+++ Dataset records

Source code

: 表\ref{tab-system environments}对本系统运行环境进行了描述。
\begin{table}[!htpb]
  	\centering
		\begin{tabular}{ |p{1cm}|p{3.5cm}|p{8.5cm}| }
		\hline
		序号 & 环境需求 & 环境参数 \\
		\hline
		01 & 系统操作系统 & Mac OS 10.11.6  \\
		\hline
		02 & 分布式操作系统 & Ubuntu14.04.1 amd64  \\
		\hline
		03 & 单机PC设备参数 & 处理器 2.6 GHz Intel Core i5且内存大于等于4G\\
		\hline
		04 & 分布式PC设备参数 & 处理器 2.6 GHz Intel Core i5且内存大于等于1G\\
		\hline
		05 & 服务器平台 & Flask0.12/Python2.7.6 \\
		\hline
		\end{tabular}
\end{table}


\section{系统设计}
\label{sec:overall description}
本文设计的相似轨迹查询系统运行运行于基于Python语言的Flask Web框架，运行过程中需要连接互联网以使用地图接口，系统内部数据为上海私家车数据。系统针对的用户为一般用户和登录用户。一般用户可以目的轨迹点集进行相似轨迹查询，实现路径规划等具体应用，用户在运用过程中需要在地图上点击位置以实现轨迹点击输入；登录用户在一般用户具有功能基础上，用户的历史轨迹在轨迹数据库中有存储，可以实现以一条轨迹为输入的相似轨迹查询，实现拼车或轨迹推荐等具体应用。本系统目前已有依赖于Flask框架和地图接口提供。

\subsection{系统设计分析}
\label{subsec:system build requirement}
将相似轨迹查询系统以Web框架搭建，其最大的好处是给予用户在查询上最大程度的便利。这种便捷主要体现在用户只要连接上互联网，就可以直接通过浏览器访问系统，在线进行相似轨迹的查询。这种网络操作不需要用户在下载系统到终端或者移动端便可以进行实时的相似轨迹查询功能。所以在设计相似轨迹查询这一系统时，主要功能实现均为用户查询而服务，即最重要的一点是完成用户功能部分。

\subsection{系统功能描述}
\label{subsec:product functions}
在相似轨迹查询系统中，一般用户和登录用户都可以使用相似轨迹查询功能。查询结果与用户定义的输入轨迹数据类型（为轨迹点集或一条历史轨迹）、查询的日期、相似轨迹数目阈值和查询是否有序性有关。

++++++

Work order
Check every line of the listing above for the string "Core", and give the number of lines that have it, nothing more.

Response area
2